Wednesday, February 17, 2010

Count on it

My older two sons are a tough bunch with their special needs. So, having a third son whose challenges are mild has been a nice break. We were at his four year checkup while the pediatrician quizzed me on his milestones.

"Stands on one foot? Jumps up and down? Climbs stairs without using the banister?"

Check, check, check. He was on target and I was relieved. We went through a long list of questions. Then,

"Knows what it means to count, beyond rote recitation?"

The fact is, he's pretty good at counting. And he knows his alphabet, and can read some short words. Problem is, I am not used to "typical," so I don't know if he's ahead of the game. In our family, he is. I'm just.. you guessed it... relieved.

We got to the end of the checkup and she announced that he would need five shots. I cringed. I am not in the "no immunizations" camp, for that is too extreme for me. But my mothering instinct tells me that there is some weight to a few of the claims that the extremists have made. I am near the middle, in the "space them out over time" camp. The doctor was very irritated at me for holding my ground, but I held her to just two shots at this visit. She warned,

"You'll have to pay another co-pay at the nurse visit for his next shots."

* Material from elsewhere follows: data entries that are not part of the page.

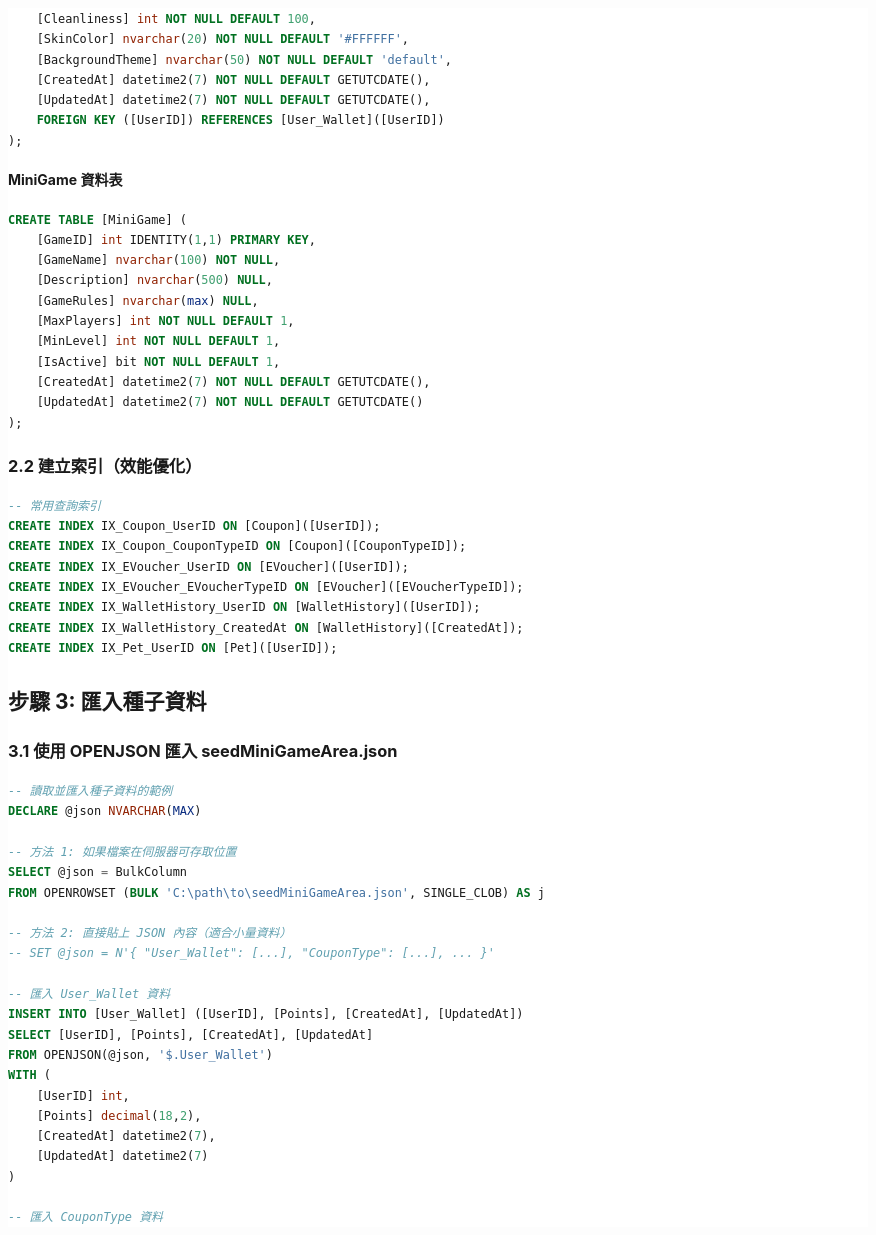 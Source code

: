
 ```sql
    [Cleanliness] int NOT NULL DEFAULT 100,
    [SkinColor] nvarchar(20) NOT NULL DEFAULT '#FFFFFF',
    [BackgroundTheme] nvarchar(50) NOT NULL DEFAULT 'default',
    [CreatedAt] datetime2(7) NOT NULL DEFAULT GETUTCDATE(),
    [UpdatedAt] datetime2(7) NOT NULL DEFAULT GETUTCDATE(),
    FOREIGN KEY ([UserID]) REFERENCES [User_Wallet]([UserID])
);
```

#### MiniGame 資料表
```sql
CREATE TABLE [MiniGame] (
    [GameID] int IDENTITY(1,1) PRIMARY KEY,
    [GameName] nvarchar(100) NOT NULL,
    [Description] nvarchar(500) NULL,
    [GameRules] nvarchar(max) NULL,
    [MaxPlayers] int NOT NULL DEFAULT 1,
    [MinLevel] int NOT NULL DEFAULT 1,
    [IsActive] bit NOT NULL DEFAULT 1,
    [CreatedAt] datetime2(7) NOT NULL DEFAULT GETUTCDATE(),
    [UpdatedAt] datetime2(7) NOT NULL DEFAULT GETUTCDATE()
);
```

### 2.2 建立索引（效能優化）
```sql
-- 常用查詢索引
CREATE INDEX IX_Coupon_UserID ON [Coupon]([UserID]);
CREATE INDEX IX_Coupon_CouponTypeID ON [Coupon]([CouponTypeID]);
CREATE INDEX IX_EVoucher_UserID ON [EVoucher]([UserID]);
CREATE INDEX IX_EVoucher_EVoucherTypeID ON [EVoucher]([EVoucherTypeID]);
CREATE INDEX IX_WalletHistory_UserID ON [WalletHistory]([UserID]);
CREATE INDEX IX_WalletHistory_CreatedAt ON [WalletHistory]([CreatedAt]);
CREATE INDEX IX_Pet_UserID ON [Pet]([UserID]);
```

## 步驟 3: 匯入種子資料

### 3.1 使用 OPENJSON 匯入 seedMiniGameArea.json

```sql
-- 讀取並匯入種子資料的範例
DECLARE @json NVARCHAR(MAX)

-- 方法 1: 如果檔案在伺服器可存取位置
SELECT @json = BulkColumn
FROM OPENROWSET (BULK 'C:\path\to\seedMiniGameArea.json', SINGLE_CLOB) AS j

-- 方法 2: 直接貼上 JSON 內容（適合小量資料）
-- SET @json = N'{ "User_Wallet": [...], "CouponType": [...], ... }'

-- 匯入 User_Wallet 資料
INSERT INTO [User_Wallet] ([UserID], [Points], [CreatedAt], [UpdatedAt])
SELECT [UserID], [Points], [CreatedAt], [UpdatedAt]
FROM OPENJSON(@json, '$.User_Wallet')
WITH (
    [UserID] int,
    [Points] decimal(18,2),
    [CreatedAt] datetime2(7),
    [UpdatedAt] datetime2(7)
)

-- 匯入 CouponType 資料
```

"I know." I can count. Bring it on, lady! Like additional co-pays would dissuade me when we have autism in our family history. She stopped short of rolling her eyes but respected my position as the mother.

The nurse came in with the syringes and I performed the oh-so-horrible job of pinning my son's arms to his sides as I allowed her to stick him twice. Nine years of this and it still pains me. He cried more than usual so I held and rocked him for a while.

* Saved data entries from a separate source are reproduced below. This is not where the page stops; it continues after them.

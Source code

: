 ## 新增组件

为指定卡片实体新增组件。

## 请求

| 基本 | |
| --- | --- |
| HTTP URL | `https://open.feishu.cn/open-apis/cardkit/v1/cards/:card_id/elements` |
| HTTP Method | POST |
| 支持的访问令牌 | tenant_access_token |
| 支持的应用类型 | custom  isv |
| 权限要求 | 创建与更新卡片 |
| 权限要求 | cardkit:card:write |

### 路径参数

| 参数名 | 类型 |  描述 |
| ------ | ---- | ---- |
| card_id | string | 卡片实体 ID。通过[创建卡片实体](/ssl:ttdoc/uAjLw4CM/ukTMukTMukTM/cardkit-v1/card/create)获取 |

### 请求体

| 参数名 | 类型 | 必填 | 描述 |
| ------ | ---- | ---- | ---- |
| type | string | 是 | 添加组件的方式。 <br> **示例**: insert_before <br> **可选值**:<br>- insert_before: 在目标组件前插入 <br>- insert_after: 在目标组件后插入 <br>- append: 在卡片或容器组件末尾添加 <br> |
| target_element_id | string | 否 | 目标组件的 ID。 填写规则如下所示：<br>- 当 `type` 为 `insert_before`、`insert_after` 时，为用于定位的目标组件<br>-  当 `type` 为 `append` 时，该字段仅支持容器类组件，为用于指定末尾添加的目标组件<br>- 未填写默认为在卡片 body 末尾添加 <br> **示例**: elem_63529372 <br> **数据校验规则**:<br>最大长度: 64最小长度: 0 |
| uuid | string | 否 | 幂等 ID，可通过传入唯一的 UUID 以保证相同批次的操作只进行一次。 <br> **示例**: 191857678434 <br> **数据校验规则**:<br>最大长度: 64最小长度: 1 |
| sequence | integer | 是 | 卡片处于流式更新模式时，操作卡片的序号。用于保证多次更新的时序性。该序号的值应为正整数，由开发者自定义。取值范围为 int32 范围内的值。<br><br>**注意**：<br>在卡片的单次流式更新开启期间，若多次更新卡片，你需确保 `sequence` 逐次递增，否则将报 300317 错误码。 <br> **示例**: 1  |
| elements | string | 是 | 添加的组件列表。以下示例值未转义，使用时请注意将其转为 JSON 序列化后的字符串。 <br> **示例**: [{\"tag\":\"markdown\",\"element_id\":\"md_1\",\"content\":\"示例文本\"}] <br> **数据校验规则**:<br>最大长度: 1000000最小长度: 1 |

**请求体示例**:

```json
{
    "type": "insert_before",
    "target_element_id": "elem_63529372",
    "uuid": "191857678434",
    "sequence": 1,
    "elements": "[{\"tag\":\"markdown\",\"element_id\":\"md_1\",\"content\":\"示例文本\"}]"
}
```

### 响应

Usually I reward my kids with candy from the grocery check-out line. Having an immunization is the only time that they get such a treat. Today, though, I was hungry, too, so I whispered,

"Would you like to go get a doughnut?"

His crying subsided, though the sniffles remained. His head was buried in my chest and he nodded. Sniffle, snort. Whimper. He paused, then asked meekly,

"Can I have two doughnuts?"

Yes, doctor, he can count.

5 comments:

Lindsay Simpson said...

I always love reading your posts. You have a way with tugging the heart strings! - Lindsay

Faith said...

I have said it before, but I want to restate it: you could fund their college education with a memoir. Get volume one out now and then follow it up with the next ten years. :D

Whovian Gran said...

Good for you, standing up for your boys! My baby, who is 18 and not afraid of anything, is terrified of needles after 6 shots to get into public school.

ctarbet said...

With your family history of autism, I think you made the right call. Good job!! Congrats on being able to answer "yes" on all the developmental questions!!

Valerie said...

love you my friend. i love "catching up with you" via your blog.
i fired my pediatrician after having issues over the shots. i'm not anti-vax...but seriously there's no way that can be safe for those little tiny bodies to have 5 shots at once! ridiculous. luckily i never have to fight anymore because i found a doc who totally respects that i am the mom and i know best for my child. (or at least i think i do). in fact, today, lexi had her 18 month check up and they just asked, "are we doing any shots today"? no pressure. such a relief!!! good job standing up for your baby.